- **Prompt**:
Only lines with the string "like" matter here; gather them from the material below.

::::::

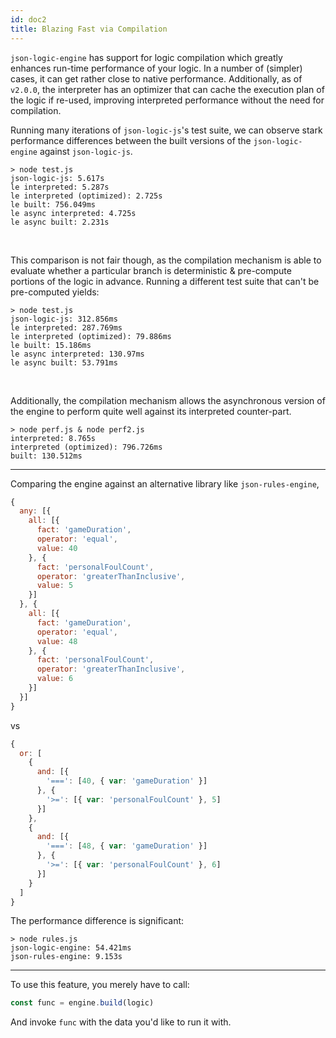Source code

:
 ```yaml
---
id: doc2
title: Blazing Fast via Compilation
---
```



`json-logic-engine` has support for logic compilation which greatly enhances run-time performance of your logic. In a number of (simpler) cases, it can get rather close to native performance. Additionally, as of `v2.0.0`, the interpreter has an optimizer that can cache the execution plan of the logic if re-used, improving interpreted performance without the need for compilation.



Running many iterations of `json-logic-js`'s test suite, we can observe stark performance differences between the built versions of the `json-logic-engine` against `json-logic-js`.  <br/>


```
> node test.js
json-logic-js: 5.617s
le interpreted: 5.287s
le interpreted (optimized): 2.725s
le built: 756.049ms
le async interpreted: 4.725s
le async built: 2.231s
```


<br/>

This comparison is not fair though, as the compilation mechanism is able to evaluate whether a particular branch is deterministic & pre-compute portions of the logic in advance. Running a different test suite that can't be pre-computed yields:

```
> node test.js
json-logic-js: 312.856ms
le interpreted: 287.769ms
le interpreted (optimized): 79.886ms
le built: 15.186ms
le async interpreted: 130.97ms
le async built: 53.791ms
```

<br/>

Additionally, the compilation mechanism allows the asynchronous version of the engine to perform quite well against its interpreted counter-part.

```
> node perf.js & node perf2.js
interpreted: 8.765s
interpreted (optimized): 796.726ms
built: 130.512ms
```

--- 
Comparing the engine against an alternative library like `json-rules-engine`, 

```js
{
  any: [{
    all: [{
      fact: 'gameDuration',
      operator: 'equal',
      value: 40
    }, {
      fact: 'personalFoulCount',
      operator: 'greaterThanInclusive',
      value: 5
    }]
  }, {
    all: [{
      fact: 'gameDuration',
      operator: 'equal',
      value: 48
    }, {
      fact: 'personalFoulCount',
      operator: 'greaterThanInclusive',
      value: 6
    }]
  }]
}
```

vs 

```js
{
  or: [
    {
      and: [{
        '===': [40, { var: 'gameDuration' }]
      }, {
        '>=': [{ var: 'personalFoulCount' }, 5]
      }]
    },
    {
      and: [{
        '===': [48, { var: 'gameDuration' }]
      }, {
        '>=': [{ var: 'personalFoulCount' }, 6]
      }]
    }
  ]
}
```

The performance difference is significant: 
```
> node rules.js
json-logic-engine: 54.421ms
json-rules-engine: 9.153s
```

---

To use this feature, you merely have to call:

```js
const func = engine.build(logic)
```

And invoke `func` with the data you'd like to run it with.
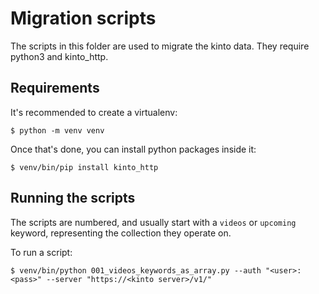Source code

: # Migration scripts

The scripts in this folder are used to migrate the kinto data. They require python3 and kinto_http.

## Requirements

It's recommended to create a virtualenv:

```shell
$ python -m venv venv
```

Once that's done, you can install python packages inside it:

```shell
$ venv/bin/pip install kinto_http
```

## Running the scripts

The scripts are numbered, and usually start with a `videos` or `upcoming`
keyword, representing the collection they operate on.

To run a script:

```shell
$ venv/bin/python 001_videos_keywords_as_array.py --auth "<user>:<pass>" --server "https://<kinto server>/v1/"
```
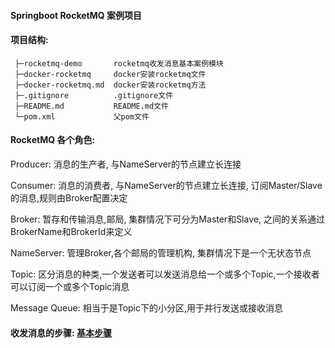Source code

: #### Springboot RocketMQ 案例项目

#### 项目结构:
 ```
  ├─rocketmq-demo       rocketmq收发消息基本案例模块
  ├─docker-rocketmq     docker安装rocketmq文件
  ├─docker-rocketmq.md  docker安装rocketmq方法
  ├─.gitignore          .gitignore文件
  ├─README.md           README.md文件
  └─pom.xml             父pom文件
 ```

#### RocketMQ 各个角色:

 Producer: 消息的生产者, 与NameServer的节点建立长连接
 
 Consumer: 消息的消费者, 与NameServer的节点建立长连接, 订阅Master/Slave的消息,规则由Broker配置决定
 
 Broker: 暂存和传输消息,邮局, 集群情况下可分为Master和Slave, 之间的关系通过BrokerName和BrokerId来定义
 
 NameServer: 管理Broker,各个邮局的管理机构, 集群情况下是一个无状态节点
 
 Topic: 区分消息的种类,一个发送者可以发送消息给一个或多个Topic,一个接收者可以订阅一个或多个Topic消息
 
 Message Queue: 相当于是Topic下的小分区,用于并行发送或接收消息
 
 #### 收发消息的步骤: [基本步骤](./rocketmq-demo/README.md)

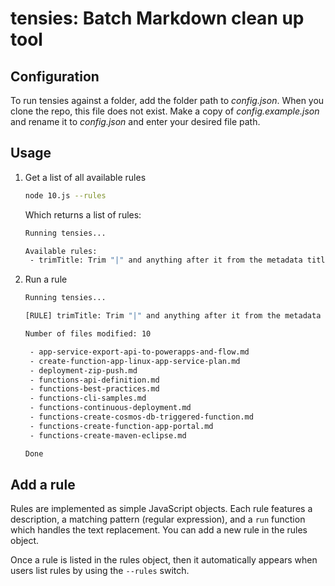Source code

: # tensies: Batch Markdown clean up tool

## Configuration

To run tensies against a folder, add the folder path to *config.json*. When you clone the repo, this file does not exist. Make a copy of *config.example.json* and rename it to *config.json* and enter your desired file path.

## Usage

1. Get a list of all available rules

    ```bash
    node 10.js --rules    
    ```

    Which returns a list of rules:

    ```bash
    Running tensies...

    Available rules:
     - trimTitle: Trim "|" and anything after it from the metadata title
    ```

2. Run a rule

    ```bash
    Running tensies...
    
    [RULE] trimTitle: Trim "|" and anything after it from the metadata title
    
    Number of files modified: 10
    
     - app-service-export-api-to-powerapps-and-flow.md
     - create-function-app-linux-app-service-plan.md
     - deployment-zip-push.md
     - functions-api-definition.md
     - functions-best-practices.md
     - functions-cli-samples.md
     - functions-continuous-deployment.md
     - functions-create-cosmos-db-triggered-function.md
     - functions-create-function-app-portal.md
     - functions-create-maven-eclipse.md
    
    Done
    ```
## Add a rule

Rules are implemented as simple JavaScript objects. Each rule features a description, a matching pattern (regular expression), and a `run` function which handles the text replacement. You can add a new rule in the rules object.

Once a rule is listed in the rules object, then it automatically appears when users list rules by using the `--rules` switch.
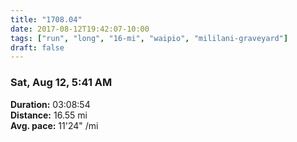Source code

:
 ```yaml
---
title: "1708.04"
date: 2017-08-12T19:42:07-10:00
tags: ["run", "long", "16-mi", "waipio", "mililani-graveyard"]
draft: false
---
```


### Sat, Aug 12, 5:41 AM

**Duration:** 03:08:54  
**Distance:** 16.55 mi  
**Avg. pace:** 11'24" /mi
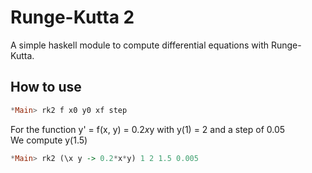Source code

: # Runge-Kutta 2

A simple haskell module to compute differential equations with Runge-Kutta.

## How to use 

```hs
*Main> rk2 f x0 y0 xf step
```

For the function y' = f(x, y) = 0.2*x*y with y(1) = 2 and a step of 0.05  
We compute y(1.5)

```hs
*Main> rk2 (\x y -> 0.2*x*y) 1 2 1.5 0.005
```
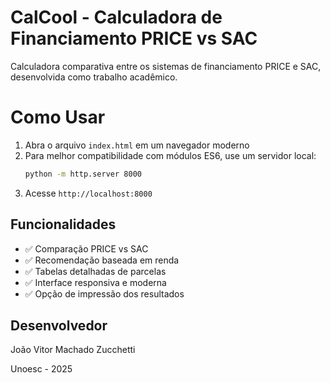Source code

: # CalCool - Calculadora de Financiamento PRICE vs SAC

Calculadora comparativa entre os sistemas de financiamento PRICE e SAC, desenvolvida como trabalho acadêmico.

# Como Usar

1. Abra o arquivo `index.html` em um navegador moderno
2. Para melhor compatibilidade com módulos ES6, use um servidor local:
   ```bash
   python -m http.server 8000
   ```
3. Acesse `http://localhost:8000`

## Funcionalidades

- ✅ Comparação PRICE vs SAC
- ✅ Recomendação baseada em renda
- ✅ Tabelas detalhadas de parcelas
- ✅ Interface responsiva e moderna
- ✅ Opção de impressão dos resultados

## Desenvolvedor

João Vitor Machado Zucchetti

Unoesc - 2025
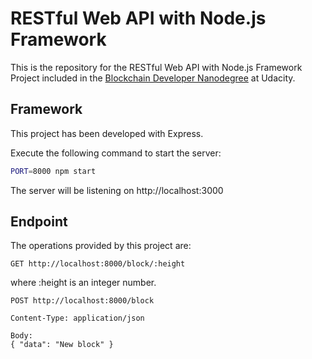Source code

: # RESTful Web API with Node.js Framework

This is the repository for the RESTful Web API with Node.js Framework Project included in the [Blockchain Developer Nanodegree](https://www.udacity.com/course/blockchain-developer-nanodegree--nd1309) at Udacity.

## Framework
This project has been developed with Express.

Execute the following command to start the server:
```bash
PORT=8000 npm start
```

The server will be listening on http://localhost:3000
## Endpoint

The operations provided by this project are:

```
GET http://localhost:8000/block/:height
```

where :height is an integer number.

```
POST http://localhost:8000/block

Content-Type: application/json

Body:
{ "data": "New block" }

```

::::::

- **Response**:
Comparing the engine against an alternative library like `json-rules-engine`, 
And invoke `func` with the data you'd like to run it with.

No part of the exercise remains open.